By Tessa Solomon
The Asian arowana — an iridescent Southeast Asian freshwater fish nicknamed the “dragonfish” — is considered good luck in some cultures.
For the protagonists of Vu Tran’s new novel, Dragonfish, its fleeting presence would symbolize only the secrets and uncertainties now guiding their lives.
Tran will read from Dragonfish at 7 p.m. today at Prairie Lights, 15 S. Dubuque St. The book — an expansion of Tran’s 2008 short story “This or Any Desert” — is a genre-bending début, a historical fiction, thriller, and refuge narrative thrown against a noir backdrop.
“I tend to think of really good stories as many stories in one. You have the story the readers read, but then there’s the real-life stories the writers have to tell themselves,” Tran said. “I felt a need to explore those satellite stories I told myself when writing the short story.”
Of those orbiting narratives, the character of Suzy’s proved most captivating. A refugee from Vietnam who fled during the country’s affair with communism, and after the Vietnam War, Suzy feels as if the lies and lives she discarded in her flight have shadowed her every step.
The catalyst of Dragonfish’s conflict is familiar: Suzy’s sudden disappearance. The search for her, led by her Oakland cop ex-husband, would prove anything of a singular intrigue, though. He’s hunting a conclusion that does not promise satisfaction; only truth.

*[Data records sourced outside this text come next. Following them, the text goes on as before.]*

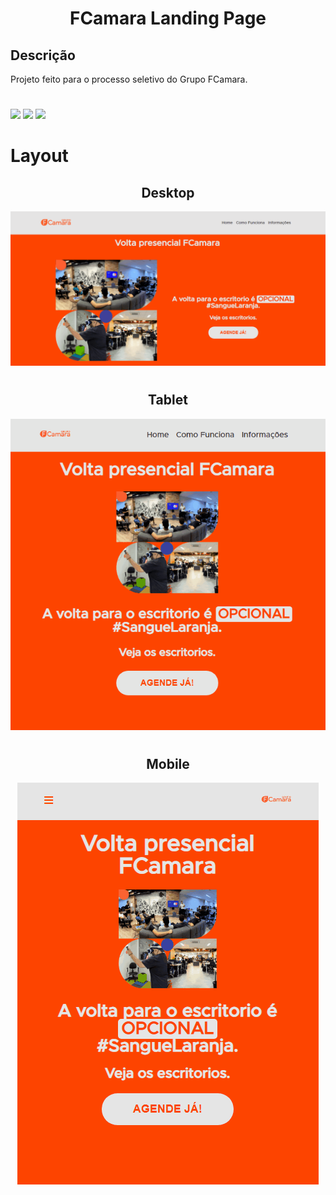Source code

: <h1 align="center">FCamara Landing Page</h1>

## Descrição
Projeto feito para o processo seletivo do Grupo FCamara.

#

<div>
    <img src="https://img.shields.io/badge/HTML5-E34F26?style=for-the-badge&logo=html5&logoColor=white">
    <img src="https://img.shields.io/badge/CSS3-1572B6?style=for-the-badge&logo=css3&logoColor=white">
    <img src="https://img.shields.io/badge/JavaScript-323330?style=for-the-badge&logo=javascript&logoColor=F7DF1E">
</div>

#

# Layout
<div align="center">
<h2>Desktop</h2>
<img src="Gif-Readme/desktop.gif">

#
<h2>Tablet</h2>
<img src="Gif-Readme/tablet.gif">

#
<h2>Mobile</h2>
<img src="Gif-Readme/mobile.gif">
</div>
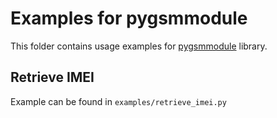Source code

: # Examples for pygsmmodule

This folder contains usage examples for [pygsmmodule](http://github.com/JFF-Bohdan/pygsmmodule) library.

## Retrieve IMEI

Example can be found in `examples/retrieve_imei.py`



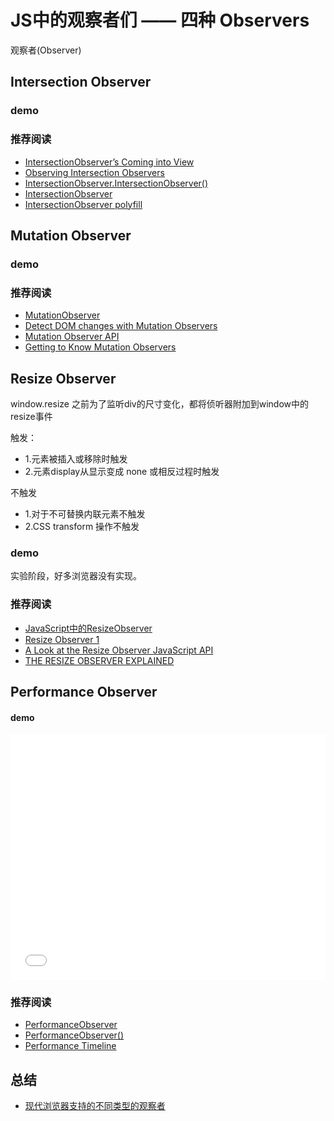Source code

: # JS中的观察者们 —— 四种 Observers

观察者(Observer)

## Intersection Observer

### demo
<Observers-IntersectionObserver/>

### 推荐阅读
- [IntersectionObserver’s Coming into View](https://developers.google.com/web/updates/2016/04/intersectionobserver)
- [Observing Intersection Observers](https://davidwalsh.name/intersection-observers)
- [IntersectionObserver.IntersectionObserver()](https://developer.mozilla.org/en-US/docs/Web/API/IntersectionObserver/IntersectionObserver)
- [IntersectionObserver](https://developer.mozilla.org/en-US/docs/Web/API/IntersectionObserver)
- [IntersectionObserver polyfill](https://github.com/w3c/IntersectionObserver/tree/master/polyfill)

## Mutation Observer

### demo
<Observers-MutationObserver/>

### 推荐阅读
- [MutationObserver](https://developer.mozilla.org/en-US/docs/Web/API/MutationObserver)
- [Detect DOM changes with Mutation Observers](https://developers.google.com/web/updates/2012/02/Detect-DOM-changes-with-Mutation-Observers)
- [Mutation Observer API](http://javascript.ruanyifeng.com/dom/mutationobserver.html)
- [Getting to Know Mutation Observers](https://dev.opera.com/articles/mutation-observers-tutorial/)

## Resize Observer
window.resize
之前为了监听div的尺寸变化，都将侦听器附加到window中的resize事件

触发：
- 1.元素被插入或移除时触发
- 2.元素display从显示变成 none 或相反过程时触发

不触发
- 1.对于不可替换内联元素不触发
- 2.CSS transform 操作不触发

### demo
<Observers-ResizeObserver/>

实验阶段，好多浏览器没有实现。
<CanIUse :word="'resizeobserver'" />

### 推荐阅读
- [JavaScript中的ResizeObserver](https://www.w3cplus.com/javascript/ResizeObserver-api.html)
- [Resize Observer 1](https://wicg.github.io/ResizeObserver/)
- [A Look at the Resize Observer JavaScript API](https://alligator.io/js/resize-observer/)
- [THE RESIZE OBSERVER EXPLAINED](https://pawelgrzybek.com/the-resize-observer-explained/)


## Performance Observer

#### demo

<spreadown defaultShow>
	<iframe height="393" style="width: 100%;" scrolling="no" title="PerformanceObserver demo" src="//codepen.io/_tianxia/embed/oVargZ/?height=393&theme-id=33504&default-tab=js,result" frameborder="no" allowtransparency="true" allowfullscreen="true">See the Pen <a href='https://codepen.io/_tianxia/pen/oVargZ/'>PerformanceObserver demo</a> by Denzel(<a href='https://codepen.io/_tianxia'>@_tianxia</a>) on <a href='https://codepen.io'>CodePen</a>.</iframe>
	<show-in-codepen href="https://codepen.io/_tianxia/pen/oVargZ"></show-in-codepen>
</spreadown>

### 推荐阅读
- [PerformanceObserver](https://developer.mozilla.org/en-US/docs/Web/API/PerformanceObserver)
- [PerformanceObserver()](https://developer.mozilla.org/en-US/docs/Web/API/PerformanceObserver/PerformanceObserver)
- [Performance Timeline](https://developer.mozilla.org/en-US/docs/Web/API/Performance_Timeline)

## 总结
- [现代浏览器支持的不同类型的观察者](https://www.w3cplus.com/javascript/different-types-of-observers-supported-by-modern-browsers.html)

“It wasn’t until I reached back to that refugee story from the short story that I found the emotional backbone for the narrative, for the characters,” Tran said. “From there, I found the novel; before, it was just a crime story that wasn’t as interesting as I wanted it to be.”
Suzy’s unfolding refugee past became not only the thread binding each character but also the cruel scenery for the American Dream.
“It is a bit of a cliché — how the past haunts people — but it’s most detrimental when you feel the past defines you in ways you can’t shake off,” Tran said. “[In the case of Suzy], it kept her from being a full person. That was something I could identify with.”
Having escaped South Vietnam as a child with his mother and sister during the communist takeover, the shock and confusion of a refugee status is personal history for Tran. His family traveled in 1980 by boat to a refugee camp in the Philippines before reaching the United States, a voyage attempted by millions.
“Refugees have no choice, and that lack of choice creates these traumatic and ambiguous memories that are brought to their new lives,” Tran said. “A lot of the novel has to do with the aftermath of that, of what happens when you have to lose your country.”
For Suzy, that aftermath took a quiet violence that left a growing weight. History was a force determined to be acknowledged, if only years later.
“When I was a kid, the most influential book to me was The Lion, the Witch, and the Wardrobe, in which you have these kids enter a fantastic new world,” Tran said. “I would write stories about characters doing the same. Eventually, I realized that I was writing my own refugee experience.”
The world Suzy and Tran braved was less than fantastical. Dragonfish is proof, though, that past and present can do more than collide.
“My sense of being an immigrant and person who doesn’t have full access to the new world that I lived in has affected the way I wrote. But I think that’s a good thing,” Tran said. “When you’re on the outside of things, you tend to look at the inside with a more critical eye.”